▸ Dataset records:
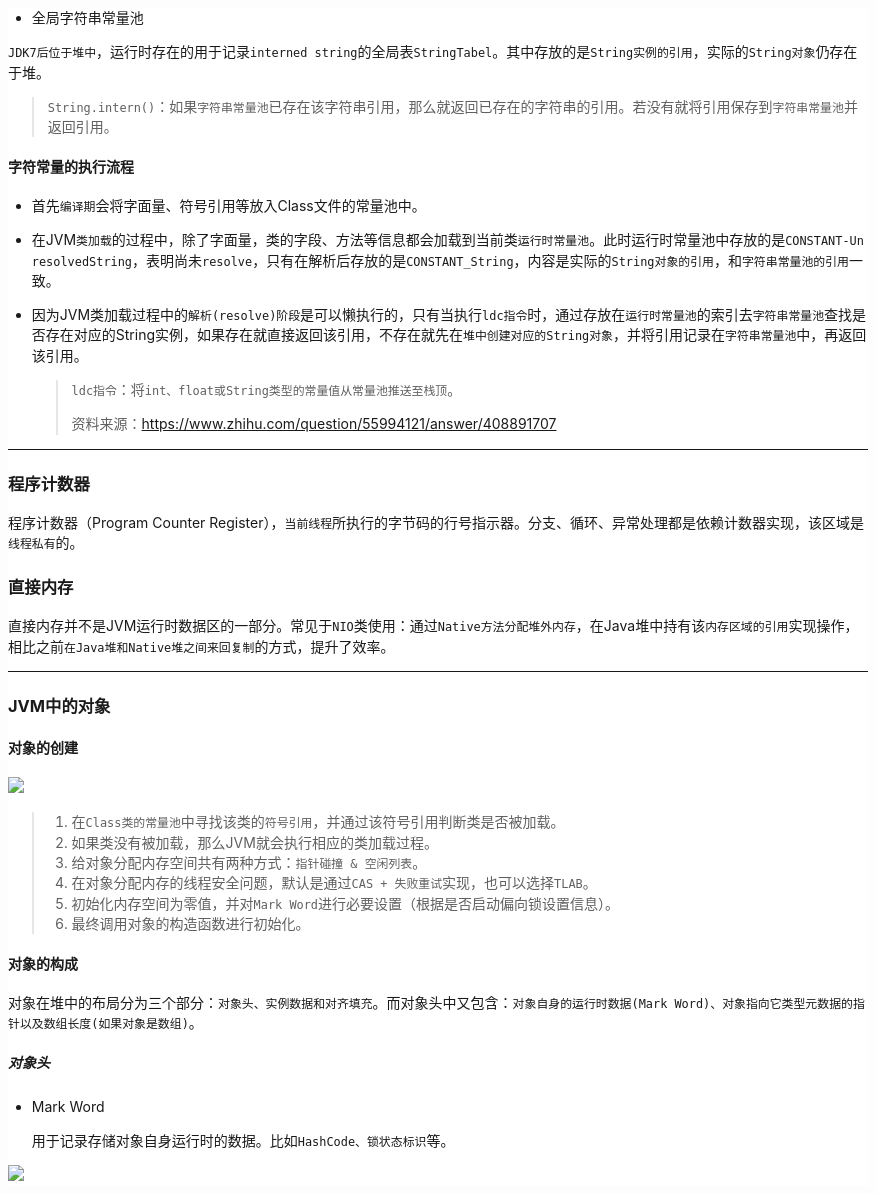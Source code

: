 - 全局字符串常量池

`JDK7后位于堆中`，运行时存在的用于记录`interned string`的全局表`StringTabel`。其中存放的是`String实例的引用`，实际的`String对象`仍存在于堆。

> `String.intern()`：如果`字符串常量池`已存在该字符串引用，那么就返回已存在的字符串的引用。若没有就将引用保存到`字符串常量池`并返回引用。

#### 字符常量的执行流程

- 首先`编译期`会将字面量、符号引用等放入Class文件的常量池中。

- 在JVM`类加载`的过程中，除了字面量，类的字段、方法等信息都会加载到当前类`运行时常量池`。此时运行时常量池中存放的是`CONSTANT-UnresolvedString`，表明尚未`resolve`，只有在解析后存放的是`CONSTANT_String`，内容是实际的`String对象的引用`，和`字符串常量池的引用`一致。

- 因为JVM类加载过程中的`解析(resolve)阶段`是可以懒执行的，只有当执行`ldc指令`时，通过存放在`运行时常量池`的索引去`字符串常量池`查找是否存在对应的String实例，如果存在就直接返回该引用，不存在就先在`堆中创建对应的String对象`，并将引用记录在`字符串常量池`中，再返回该引用。

  > `ldc指令`：将`int、float或String类型的常量值从常量池推送至栈顶`。
  >
  > 资料来源：https://www.zhihu.com/question/55994121/answer/408891707

---

### 程序计数器

程序计数器（Program Counter Register），`当前线程`所执行的字节码的行号指示器。分支、循环、异常处理都是依赖计数器实现，该区域是`线程私有`的。

### 直接内存

直接内存并不是JVM运行时数据区的一部分。常见于`NIO`类使用：通过`Native方法分配堆外内存`，在Java堆中持有该`内存区域的引用`实现操作，相比之前`在Java堆和Native堆之间来回复制`的方式，提升了效率。 

---

### JVM中的对象

#### 对象的创建

![](https://images.leejay.top:9000/images/2025/01/21/809bc737-ea55-4398-b43d-2b169fce8790.png)

> 1. 在`Class类的常量池`中寻找该类的`符号引用`，并通过该符号引用判断类是否被加载。
> 2. 如果类没有被加载，那么JVM就会执行相应的类加载过程。
> 3. 给对象分配内存空间共有两种方式：`指针碰撞 & 空闲列表`。
> 4. 在对象分配内存的线程安全问题，默认是通过`CAS + 失败重试`实现，也可以选择`TLAB`。
> 5. 初始化内存空间为零值，并对`Mark Word`进行必要设置（根据是否启动偏向锁设置信息）。
> 6. 最终调用对象的构造函数进行初始化。

#### 对象的构成

对象在堆中的布局分为三个部分：`对象头、实例数据和对齐填充`。而对象头中又包含：`对象自身的运行时数据(Mark Word)、对象指向它类型元数据的指针以及数组长度(如果对象是数组)`。

##### 对象头

- Mark Word

  用于记录存储对象自身运行时的数据。比如`HashCode、锁状态标识`等。

![](https://images.leejay.top:9000/images/2025/01/21/a11902f0-bb32-4f30-abc0-d7240b12c644.png)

▸ What the task requires:
If a record holds a picture, skip the picture and write out everything else exactly.

▸ Expected output:
Source code

: - 全局字符串常量池

`JDK7后位于堆中`，运行时存在的用于记录`interned string`的全局表`StringTabel`。其中存放的是`String实例的引用`，实际的`String对象`仍存在于堆。

> `String.intern()`：如果`字符串常量池`已存在该字符串引用，那么就返回已存在的字符串的引用。若没有就将引用保存到`字符串常量池`并返回引用。

#### 字符常量的执行流程

- 首先`编译期`会将字面量、符号引用等放入Class文件的常量池中。

- 在JVM`类加载`的过程中，除了字面量，类的字段、方法等信息都会加载到当前类`运行时常量池`。此时运行时常量池中存放的是`CONSTANT-UnresolvedString`，表明尚未`resolve`，只有在解析后存放的是`CONSTANT_String`，内容是实际的`String对象的引用`，和`字符串常量池的引用`一致。

- 因为JVM类加载过程中的`解析(resolve)阶段`是可以懒执行的，只有当执行`ldc指令`时，通过存放在`运行时常量池`的索引去`字符串常量池`查找是否存在对应的String实例，如果存在就直接返回该引用，不存在就先在`堆中创建对应的String对象`，并将引用记录在`字符串常量池`中，再返回该引用。

  > `ldc指令`：将`int、float或String类型的常量值从常量池推送至栈顶`。
  >
  > 资料来源：https://www.zhihu.com/question/55994121/answer/408891707

---

### 程序计数器

程序计数器（Program Counter Register），`当前线程`所执行的字节码的行号指示器。分支、循环、异常处理都是依赖计数器实现，该区域是`线程私有`的。

### 直接内存

直接内存并不是JVM运行时数据区的一部分。常见于`NIO`类使用：通过`Native方法分配堆外内存`，在Java堆中持有该`内存区域的引用`实现操作，相比之前`在Java堆和Native堆之间来回复制`的方式，提升了效率。 

---

### JVM中的对象

#### 对象的创建

![](https://images.leejay.top:9000/images/2025/01/21/809bc737-ea55-4398-b43d-2b169fce8790.png)

> 1. 在`Class类的常量池`中寻找该类的`符号引用`，并通过该符号引用判断类是否被加载。
> 2. 如果类没有被加载，那么JVM就会执行相应的类加载过程。
> 3. 给对象分配内存空间共有两种方式：`指针碰撞 & 空闲列表`。
> 4. 在对象分配内存的线程安全问题，默认是通过`CAS + 失败重试`实现，也可以选择`TLAB`。
> 5. 初始化内存空间为零值，并对`Mark Word`进行必要设置（根据是否启动偏向锁设置信息）。
> 6. 最终调用对象的构造函数进行初始化。

#### 对象的构成

对象在堆中的布局分为三个部分：`对象头、实例数据和对齐填充`。而对象头中又包含：`对象自身的运行时数据(Mark Word)、对象指向它类型元数据的指针以及数组长度(如果对象是数组)`。

##### 对象头

- Mark Word

  用于记录存储对象自身运行时的数据。比如`HashCode、锁状态标识`等。

![](https://images.leejay.top:9000/images/2025/01/21/a11902f0-bb32-4f30-abc0-d7240b12c644.png)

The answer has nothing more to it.